Directions: Where a line of the material includes the string "Tang", copy that line.

Data for analysis:
==========

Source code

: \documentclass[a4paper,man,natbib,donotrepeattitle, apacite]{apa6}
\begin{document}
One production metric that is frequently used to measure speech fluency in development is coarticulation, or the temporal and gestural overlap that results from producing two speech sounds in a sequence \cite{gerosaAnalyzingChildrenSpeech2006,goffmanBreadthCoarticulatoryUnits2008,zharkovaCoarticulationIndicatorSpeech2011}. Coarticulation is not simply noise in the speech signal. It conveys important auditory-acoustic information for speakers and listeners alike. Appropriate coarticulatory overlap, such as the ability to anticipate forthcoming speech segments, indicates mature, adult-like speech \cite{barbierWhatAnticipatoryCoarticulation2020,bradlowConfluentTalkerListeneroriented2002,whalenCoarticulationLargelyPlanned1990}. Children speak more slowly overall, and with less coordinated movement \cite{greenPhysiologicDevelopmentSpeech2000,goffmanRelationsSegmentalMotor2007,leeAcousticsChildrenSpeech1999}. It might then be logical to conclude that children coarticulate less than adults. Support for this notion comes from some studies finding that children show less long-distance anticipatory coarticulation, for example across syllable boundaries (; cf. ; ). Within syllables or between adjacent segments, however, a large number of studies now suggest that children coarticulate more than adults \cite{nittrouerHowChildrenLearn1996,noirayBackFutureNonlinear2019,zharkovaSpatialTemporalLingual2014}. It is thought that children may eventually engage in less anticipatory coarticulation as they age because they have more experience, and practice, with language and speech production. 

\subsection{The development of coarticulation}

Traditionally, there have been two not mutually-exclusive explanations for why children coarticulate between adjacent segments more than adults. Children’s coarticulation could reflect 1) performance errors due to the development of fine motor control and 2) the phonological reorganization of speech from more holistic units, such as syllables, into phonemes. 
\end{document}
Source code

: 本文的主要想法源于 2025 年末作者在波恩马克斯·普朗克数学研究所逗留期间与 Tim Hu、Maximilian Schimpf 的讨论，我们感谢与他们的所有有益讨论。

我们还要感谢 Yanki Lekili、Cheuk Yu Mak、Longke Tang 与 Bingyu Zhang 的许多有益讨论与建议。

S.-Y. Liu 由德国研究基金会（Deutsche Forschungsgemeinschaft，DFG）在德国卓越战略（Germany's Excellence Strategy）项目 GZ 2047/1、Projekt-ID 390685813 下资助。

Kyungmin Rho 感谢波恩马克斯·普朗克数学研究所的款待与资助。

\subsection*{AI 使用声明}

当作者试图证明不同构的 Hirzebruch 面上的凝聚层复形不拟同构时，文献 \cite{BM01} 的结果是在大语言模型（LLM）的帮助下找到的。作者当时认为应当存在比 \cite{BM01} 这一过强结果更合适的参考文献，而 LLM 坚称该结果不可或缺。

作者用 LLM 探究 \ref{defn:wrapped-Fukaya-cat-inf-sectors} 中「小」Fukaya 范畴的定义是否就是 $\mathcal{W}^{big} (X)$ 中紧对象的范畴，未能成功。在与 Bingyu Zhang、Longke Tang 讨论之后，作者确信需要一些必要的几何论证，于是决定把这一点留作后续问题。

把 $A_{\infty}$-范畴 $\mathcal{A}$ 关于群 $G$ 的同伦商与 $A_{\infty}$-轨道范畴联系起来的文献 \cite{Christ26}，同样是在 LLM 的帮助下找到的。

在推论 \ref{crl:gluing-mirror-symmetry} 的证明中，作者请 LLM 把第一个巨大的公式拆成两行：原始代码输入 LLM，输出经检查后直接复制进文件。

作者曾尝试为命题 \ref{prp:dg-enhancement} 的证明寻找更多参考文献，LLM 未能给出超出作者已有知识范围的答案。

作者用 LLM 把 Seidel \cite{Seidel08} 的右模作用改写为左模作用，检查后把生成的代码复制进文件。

==========

Response:
我们还要感谢 Yanki Lekili、Cheuk Yu Mak、Longke Tang 与 Bingyu Zhang 的许多有益讨论与建议。
作者用 LLM 探究 \ref{defn:wrapped-Fukaya-cat-inf-sectors} 中「小」Fukaya 范畴的定义是否就是 $\mathcal{W}^{big} (X)$ 中紧对象的范畴，未能成功。在与 Bingyu Zhang、Longke Tang 讨论之后，作者确信需要一些必要的几何论证，于是决定把这一点留作后续问题。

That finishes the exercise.